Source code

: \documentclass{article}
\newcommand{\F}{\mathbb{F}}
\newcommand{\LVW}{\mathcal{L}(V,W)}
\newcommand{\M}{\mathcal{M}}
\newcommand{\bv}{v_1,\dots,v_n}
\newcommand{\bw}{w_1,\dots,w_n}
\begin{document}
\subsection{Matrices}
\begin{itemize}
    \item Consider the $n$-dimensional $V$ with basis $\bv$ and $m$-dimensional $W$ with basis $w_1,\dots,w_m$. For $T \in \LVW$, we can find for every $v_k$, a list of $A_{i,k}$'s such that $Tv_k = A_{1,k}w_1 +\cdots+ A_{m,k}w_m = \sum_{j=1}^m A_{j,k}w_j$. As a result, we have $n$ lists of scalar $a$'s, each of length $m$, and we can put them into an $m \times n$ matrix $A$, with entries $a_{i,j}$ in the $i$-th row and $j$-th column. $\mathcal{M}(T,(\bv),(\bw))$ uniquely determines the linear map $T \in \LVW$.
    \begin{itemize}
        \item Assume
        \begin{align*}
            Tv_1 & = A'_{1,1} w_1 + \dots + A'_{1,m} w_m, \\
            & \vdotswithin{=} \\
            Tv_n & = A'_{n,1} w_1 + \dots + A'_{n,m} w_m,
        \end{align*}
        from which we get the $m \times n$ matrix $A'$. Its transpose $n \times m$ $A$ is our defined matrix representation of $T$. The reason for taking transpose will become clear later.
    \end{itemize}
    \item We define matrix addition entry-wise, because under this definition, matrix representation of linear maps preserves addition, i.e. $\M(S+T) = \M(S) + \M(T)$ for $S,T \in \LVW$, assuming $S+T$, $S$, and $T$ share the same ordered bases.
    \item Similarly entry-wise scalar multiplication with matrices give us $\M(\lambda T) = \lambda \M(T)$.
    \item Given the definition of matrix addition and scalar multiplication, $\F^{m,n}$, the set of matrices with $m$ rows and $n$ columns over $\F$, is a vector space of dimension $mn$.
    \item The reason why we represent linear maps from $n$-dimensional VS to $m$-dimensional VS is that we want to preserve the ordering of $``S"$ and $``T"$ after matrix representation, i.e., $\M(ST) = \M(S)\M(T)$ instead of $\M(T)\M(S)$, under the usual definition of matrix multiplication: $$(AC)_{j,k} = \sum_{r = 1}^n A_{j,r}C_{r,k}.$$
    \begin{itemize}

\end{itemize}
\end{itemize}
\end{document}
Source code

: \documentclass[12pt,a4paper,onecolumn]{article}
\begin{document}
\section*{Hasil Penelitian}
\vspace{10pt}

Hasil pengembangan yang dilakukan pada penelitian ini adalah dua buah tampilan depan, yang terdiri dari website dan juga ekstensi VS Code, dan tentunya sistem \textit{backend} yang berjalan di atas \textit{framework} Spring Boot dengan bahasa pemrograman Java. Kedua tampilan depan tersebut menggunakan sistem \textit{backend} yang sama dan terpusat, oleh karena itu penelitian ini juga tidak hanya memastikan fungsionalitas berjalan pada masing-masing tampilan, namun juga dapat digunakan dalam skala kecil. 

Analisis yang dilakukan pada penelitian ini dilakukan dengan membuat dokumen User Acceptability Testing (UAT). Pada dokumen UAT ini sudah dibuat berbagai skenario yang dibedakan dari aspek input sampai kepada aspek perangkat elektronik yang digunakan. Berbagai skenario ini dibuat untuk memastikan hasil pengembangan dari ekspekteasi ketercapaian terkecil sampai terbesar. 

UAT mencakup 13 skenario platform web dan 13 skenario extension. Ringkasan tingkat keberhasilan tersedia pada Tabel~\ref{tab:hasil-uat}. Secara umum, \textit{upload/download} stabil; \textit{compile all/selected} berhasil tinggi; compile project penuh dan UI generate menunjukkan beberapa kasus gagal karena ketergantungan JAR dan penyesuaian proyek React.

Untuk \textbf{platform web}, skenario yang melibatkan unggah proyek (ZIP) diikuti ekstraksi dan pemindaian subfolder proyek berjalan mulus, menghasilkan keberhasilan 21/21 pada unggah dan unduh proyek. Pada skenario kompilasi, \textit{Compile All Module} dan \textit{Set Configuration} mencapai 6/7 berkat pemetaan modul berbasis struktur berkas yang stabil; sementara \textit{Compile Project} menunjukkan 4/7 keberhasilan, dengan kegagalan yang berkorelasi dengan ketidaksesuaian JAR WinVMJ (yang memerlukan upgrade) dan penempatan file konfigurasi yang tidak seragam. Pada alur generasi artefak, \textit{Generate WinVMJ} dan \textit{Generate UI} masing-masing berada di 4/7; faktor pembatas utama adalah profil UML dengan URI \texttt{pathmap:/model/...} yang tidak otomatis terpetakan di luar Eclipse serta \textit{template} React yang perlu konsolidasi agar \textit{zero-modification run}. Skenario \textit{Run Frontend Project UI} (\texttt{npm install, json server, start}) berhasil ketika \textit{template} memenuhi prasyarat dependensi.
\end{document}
# # # # #
◆ **What needs to be done**:
All of the material should be duplicated exactly.

◆ **Solution for this exercise**:
Source code

: \documentclass{article}
\newcommand{\F}{\mathbb{F}}
\newcommand{\LVW}{\mathcal{L}(V,W)}
\newcommand{\M}{\mathcal{M}}
\newcommand{\bv}{v_1,\dots,v_n}
\newcommand{\bw}{w_1,\dots,w_n}
\begin{document}
\subsection{Matrices}
\begin{itemize}
    \item Consider the $n$-dimensional $V$ with basis $\bv$ and $m$-dimensional $W$ with basis $w_1,\dots,w_m$. For $T \in \LVW$, we can find for every $v_k$, a list of $A_{i,k}$'s such that $Tv_k = A_{1,k}w_1 +\cdots+ A_{m,k}w_m = \sum_{j=1}^m A_{j,k}w_j$. As a result, we have $n$ lists of scalar $a$'s, each of length $m$, and we can put them into an $m \times n$ matrix $A$, with entries $a_{i,j}$ in the $i$-th row and $j$-th column. $\mathcal{M}(T,(\bv),(\bw))$ uniquely determines the linear map $T \in \LVW$.
    \begin{itemize}
        \item Assume
        \begin{align*}
            Tv_1 & = A'_{1,1} w_1 + \dots + A'_{1,m} w_m, \\
            & \vdotswithin{=} \\
            Tv_n & = A'_{n,1} w_1 + \dots + A'_{n,m} w_m,
        \end{align*}
        from which we get the $m \times n$ matrix $A'$. Its transpose $n \times m$ $A$ is our defined matrix representation of $T$. The reason for taking transpose will become clear later.
    \end{itemize}
    \item We define matrix addition entry-wise, because under this definition, matrix representation of linear maps preserves addition, i.e. $\M(S+T) = \M(S) + \M(T)$ for $S,T \in \LVW$, assuming $S+T$, $S$, and $T$ share the same ordered bases.
    \item Similarly entry-wise scalar multiplication with matrices give us $\M(\lambda T) = \lambda \M(T)$.
    \item Given the definition of matrix addition and scalar multiplication, $\F^{m,n}$, the set of matrices with $m$ rows and $n$ columns over $\F$, is a vector space of dimension $mn$.
    \item The reason why we represent linear maps from $n$-dimensional VS to $m$-dimensional VS is that we want to preserve the ordering of $``S"$ and $``T"$ after matrix representation, i.e., $\M(ST) = \M(S)\M(T)$ instead of $\M(T)\M(S)$, under the usual definition of matrix multiplication: $$(AC)_{j,k} = \sum_{r = 1}^n A_{j,r}C_{r,k}.$$
    \begin{itemize}

\end{itemize}
\end{itemize}
\end{document}
Source code

: \documentclass[12pt,a4paper,onecolumn]{article}
\begin{document}
\section*{Hasil Penelitian}
\vspace{10pt}

Hasil pengembangan yang dilakukan pada penelitian ini adalah dua buah tampilan depan, yang terdiri dari website dan juga ekstensi VS Code, dan tentunya sistem \textit{backend} yang berjalan di atas \textit{framework} Spring Boot dengan bahasa pemrograman Java. Kedua tampilan depan tersebut menggunakan sistem \textit{backend} yang sama dan terpusat, oleh karena itu penelitian ini juga tidak hanya memastikan fungsionalitas berjalan pada masing-masing tampilan, namun juga dapat digunakan dalam skala kecil. 

Analisis yang dilakukan pada penelitian ini dilakukan dengan membuat dokumen User Acceptability Testing (UAT). Pada dokumen UAT ini sudah dibuat berbagai skenario yang dibedakan dari aspek input sampai kepada aspek perangkat elektronik yang digunakan. Berbagai skenario ini dibuat untuk memastikan hasil pengembangan dari ekspekteasi ketercapaian terkecil sampai terbesar. 

UAT mencakup 13 skenario platform web dan 13 skenario extension. Ringkasan tingkat keberhasilan tersedia pada Tabel~\ref{tab:hasil-uat}. Secara umum, \textit{upload/download} stabil; \textit{compile all/selected} berhasil tinggi; compile project penuh dan UI generate menunjukkan beberapa kasus gagal karena ketergantungan JAR dan penyesuaian proyek React.

Untuk \textbf{platform web}, skenario yang melibatkan unggah proyek (ZIP) diikuti ekstraksi dan pemindaian subfolder proyek berjalan mulus, menghasilkan keberhasilan 21/21 pada unggah dan unduh proyek. Pada skenario kompilasi, \textit{Compile All Module} dan \textit{Set Configuration} mencapai 6/7 berkat pemetaan modul berbasis struktur berkas yang stabil; sementara \textit{Compile Project} menunjukkan 4/7 keberhasilan, dengan kegagalan yang berkorelasi dengan ketidaksesuaian JAR WinVMJ (yang memerlukan upgrade) dan penempatan file konfigurasi yang tidak seragam. Pada alur generasi artefak, \textit{Generate WinVMJ} dan \textit{Generate UI} masing-masing berada di 4/7; faktor pembatas utama adalah profil UML dengan URI \texttt{pathmap:/model/...} yang tidak otomatis terpetakan di luar Eclipse serta \textit{template} React yang perlu konsolidasi agar \textit{zero-modification run}. Skenario \textit{Run Frontend Project UI} (\texttt{npm install, json server, start}) berhasil ketika \textit{template} memenuhi prasyarat dependensi.
\end{document}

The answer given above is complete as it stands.